Given the material below, output exactly the lines from the line with "- The object" to the line with "in the target.", both ends included, and no other lines.

SUPPLIED INFORMATION:
☆ ☆ ☆ ☆ ☆
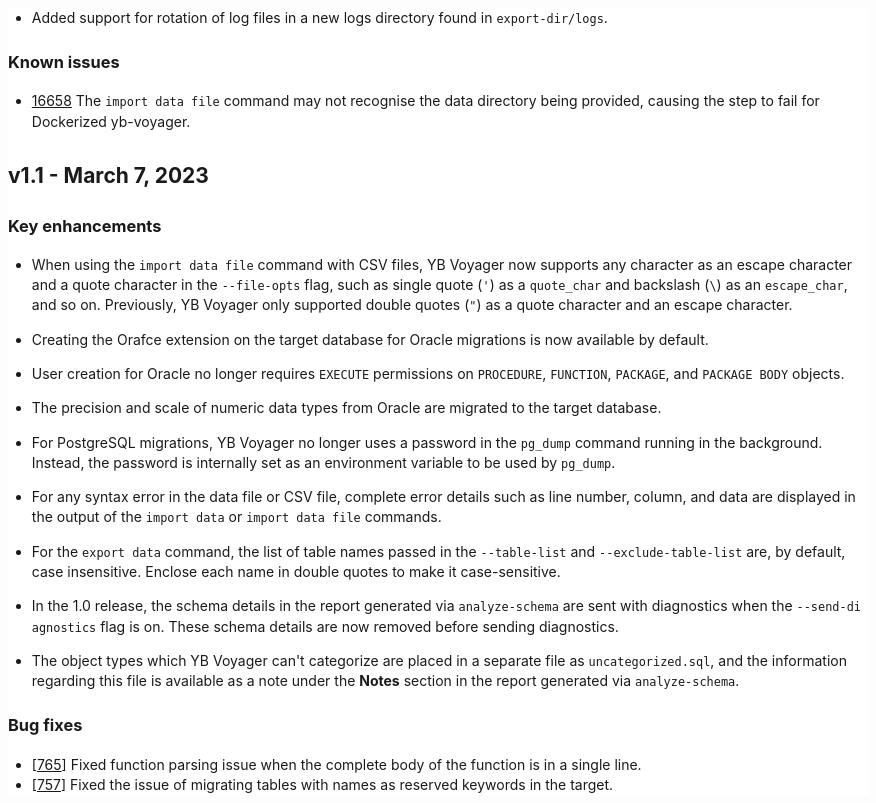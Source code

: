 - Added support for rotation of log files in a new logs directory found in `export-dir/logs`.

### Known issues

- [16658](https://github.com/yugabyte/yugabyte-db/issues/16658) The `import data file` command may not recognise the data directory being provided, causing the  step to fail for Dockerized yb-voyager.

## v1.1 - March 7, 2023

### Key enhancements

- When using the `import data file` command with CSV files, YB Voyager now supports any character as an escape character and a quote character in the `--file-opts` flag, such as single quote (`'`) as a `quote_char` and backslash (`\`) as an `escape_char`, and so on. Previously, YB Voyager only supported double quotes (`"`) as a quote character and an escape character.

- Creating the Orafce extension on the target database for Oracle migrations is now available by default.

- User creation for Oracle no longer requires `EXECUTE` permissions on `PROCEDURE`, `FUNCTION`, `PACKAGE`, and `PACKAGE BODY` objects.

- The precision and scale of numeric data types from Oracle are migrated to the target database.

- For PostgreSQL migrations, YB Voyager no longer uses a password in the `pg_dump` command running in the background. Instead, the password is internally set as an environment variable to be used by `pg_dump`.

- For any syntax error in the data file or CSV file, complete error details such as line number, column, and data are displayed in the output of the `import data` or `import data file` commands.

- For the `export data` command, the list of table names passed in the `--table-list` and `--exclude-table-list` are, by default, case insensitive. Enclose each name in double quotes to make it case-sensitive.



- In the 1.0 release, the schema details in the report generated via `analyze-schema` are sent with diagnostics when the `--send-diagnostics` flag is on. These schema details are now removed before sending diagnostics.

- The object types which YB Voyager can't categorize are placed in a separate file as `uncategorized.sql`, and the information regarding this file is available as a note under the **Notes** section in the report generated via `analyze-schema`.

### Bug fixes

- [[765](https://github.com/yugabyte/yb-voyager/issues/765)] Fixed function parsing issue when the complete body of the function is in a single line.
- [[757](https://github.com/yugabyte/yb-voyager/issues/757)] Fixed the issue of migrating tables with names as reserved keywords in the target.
☆ ☆ ☆ ☆ ☆
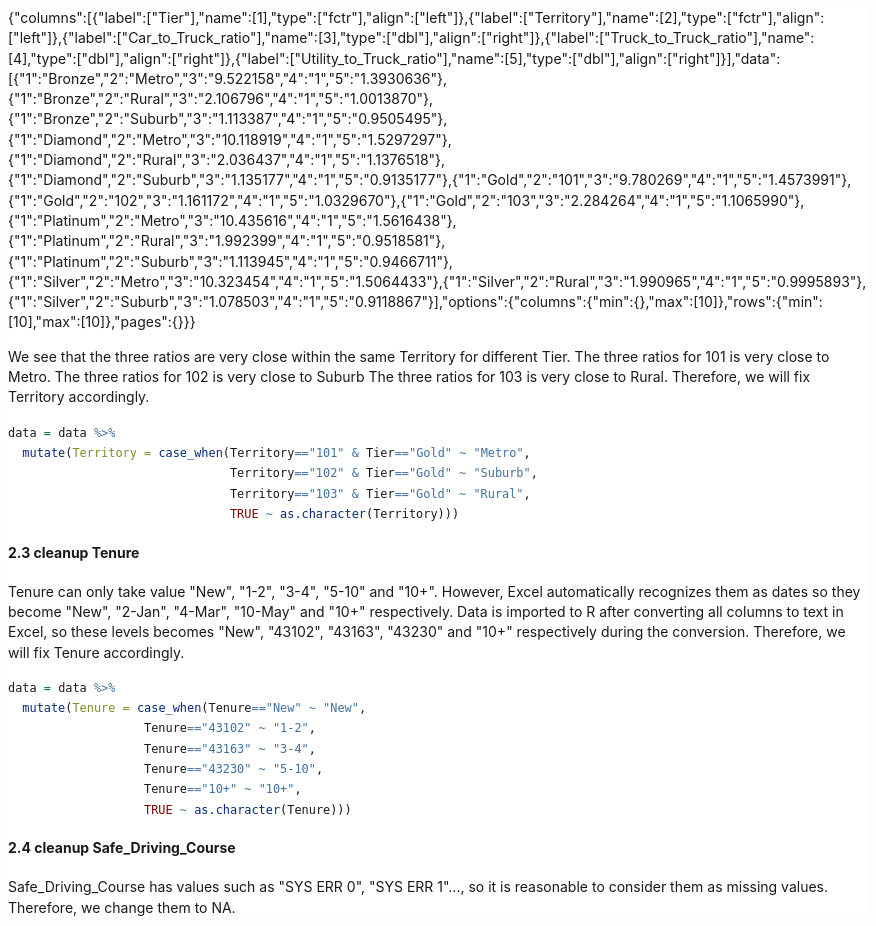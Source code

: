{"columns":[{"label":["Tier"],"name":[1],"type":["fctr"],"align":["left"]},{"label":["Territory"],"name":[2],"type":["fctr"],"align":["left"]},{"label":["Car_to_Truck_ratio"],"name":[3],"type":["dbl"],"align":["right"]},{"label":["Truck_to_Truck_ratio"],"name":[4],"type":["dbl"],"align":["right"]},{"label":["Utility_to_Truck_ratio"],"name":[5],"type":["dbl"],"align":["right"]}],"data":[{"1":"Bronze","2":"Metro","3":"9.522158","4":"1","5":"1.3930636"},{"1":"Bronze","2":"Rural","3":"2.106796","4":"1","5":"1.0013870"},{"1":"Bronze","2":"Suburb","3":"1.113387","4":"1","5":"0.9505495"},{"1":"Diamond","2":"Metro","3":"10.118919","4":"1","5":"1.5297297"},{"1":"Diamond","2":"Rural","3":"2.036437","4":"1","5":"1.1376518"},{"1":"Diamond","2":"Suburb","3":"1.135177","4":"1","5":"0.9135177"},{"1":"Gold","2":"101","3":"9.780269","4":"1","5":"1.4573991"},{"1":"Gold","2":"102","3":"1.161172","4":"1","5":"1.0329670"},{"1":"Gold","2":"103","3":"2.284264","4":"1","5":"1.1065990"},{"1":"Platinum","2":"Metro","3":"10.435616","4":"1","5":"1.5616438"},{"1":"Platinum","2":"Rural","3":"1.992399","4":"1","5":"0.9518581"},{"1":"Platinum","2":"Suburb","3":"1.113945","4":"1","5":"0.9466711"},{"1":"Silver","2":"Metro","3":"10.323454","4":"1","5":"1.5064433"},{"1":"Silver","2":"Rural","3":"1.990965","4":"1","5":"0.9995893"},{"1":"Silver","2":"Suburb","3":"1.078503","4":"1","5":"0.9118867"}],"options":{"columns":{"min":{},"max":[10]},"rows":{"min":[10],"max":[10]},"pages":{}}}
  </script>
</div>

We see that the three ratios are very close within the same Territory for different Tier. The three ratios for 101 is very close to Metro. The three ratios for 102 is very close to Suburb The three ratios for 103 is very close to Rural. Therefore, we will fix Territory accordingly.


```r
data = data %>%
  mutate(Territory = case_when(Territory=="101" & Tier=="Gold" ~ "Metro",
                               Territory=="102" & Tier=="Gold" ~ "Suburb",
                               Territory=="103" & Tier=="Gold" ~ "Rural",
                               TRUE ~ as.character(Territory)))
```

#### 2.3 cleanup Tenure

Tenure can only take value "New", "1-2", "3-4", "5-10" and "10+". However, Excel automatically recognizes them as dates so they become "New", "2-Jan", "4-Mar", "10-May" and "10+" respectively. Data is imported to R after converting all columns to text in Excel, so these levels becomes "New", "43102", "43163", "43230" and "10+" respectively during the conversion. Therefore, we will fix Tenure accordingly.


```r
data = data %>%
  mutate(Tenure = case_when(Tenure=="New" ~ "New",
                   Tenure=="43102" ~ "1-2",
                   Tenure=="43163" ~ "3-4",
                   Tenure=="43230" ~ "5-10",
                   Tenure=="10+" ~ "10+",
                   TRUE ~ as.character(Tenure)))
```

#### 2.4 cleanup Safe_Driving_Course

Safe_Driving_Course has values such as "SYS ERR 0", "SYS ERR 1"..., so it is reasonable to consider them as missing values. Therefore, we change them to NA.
☆ ☆ ☆ ☆ ☆
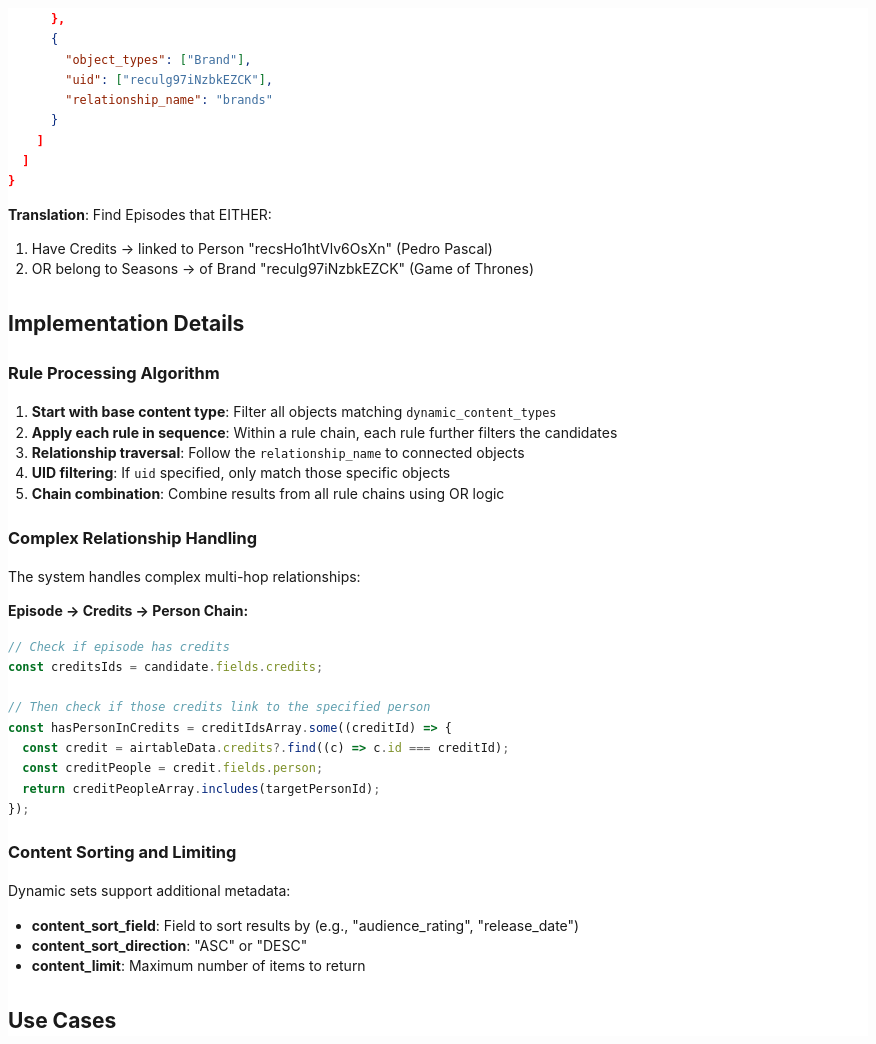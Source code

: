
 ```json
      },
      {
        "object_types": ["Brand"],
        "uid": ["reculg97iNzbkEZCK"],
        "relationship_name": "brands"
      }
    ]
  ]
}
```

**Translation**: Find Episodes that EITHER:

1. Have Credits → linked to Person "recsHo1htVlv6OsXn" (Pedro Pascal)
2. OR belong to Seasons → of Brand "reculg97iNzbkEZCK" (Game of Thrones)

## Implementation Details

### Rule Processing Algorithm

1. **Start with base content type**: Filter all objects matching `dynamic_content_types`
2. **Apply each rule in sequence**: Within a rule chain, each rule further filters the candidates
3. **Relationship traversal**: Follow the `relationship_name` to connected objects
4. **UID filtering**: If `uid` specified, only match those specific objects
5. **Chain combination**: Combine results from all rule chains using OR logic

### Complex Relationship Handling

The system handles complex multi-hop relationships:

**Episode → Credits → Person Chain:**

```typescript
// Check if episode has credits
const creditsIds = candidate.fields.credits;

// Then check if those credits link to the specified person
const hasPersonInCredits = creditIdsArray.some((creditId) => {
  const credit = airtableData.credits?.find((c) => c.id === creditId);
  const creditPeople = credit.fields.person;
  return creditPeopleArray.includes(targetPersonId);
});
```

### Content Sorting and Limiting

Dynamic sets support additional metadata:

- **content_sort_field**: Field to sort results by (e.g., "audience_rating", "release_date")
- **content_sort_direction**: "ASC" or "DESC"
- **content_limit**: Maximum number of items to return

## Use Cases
☆ ☆ ☆ ☆ ☆
ANSWER TO THIS PROBLEM:
- The object types which YB Voyager can't categorize are placed in a separate file as `uncategorized.sql`, and the information regarding this file is available as a note under the **Notes** section in the report generated via `analyze-schema`.

### Bug fixes

- [[765](https://github.com/yugabyte/yb-voyager/issues/765)] Fixed function parsing issue when the complete body of the function is in a single line.
- [[757](https://github.com/yugabyte/yb-voyager/issues/757)] Fixed the issue of migrating tables with names as reserved keywords in the target.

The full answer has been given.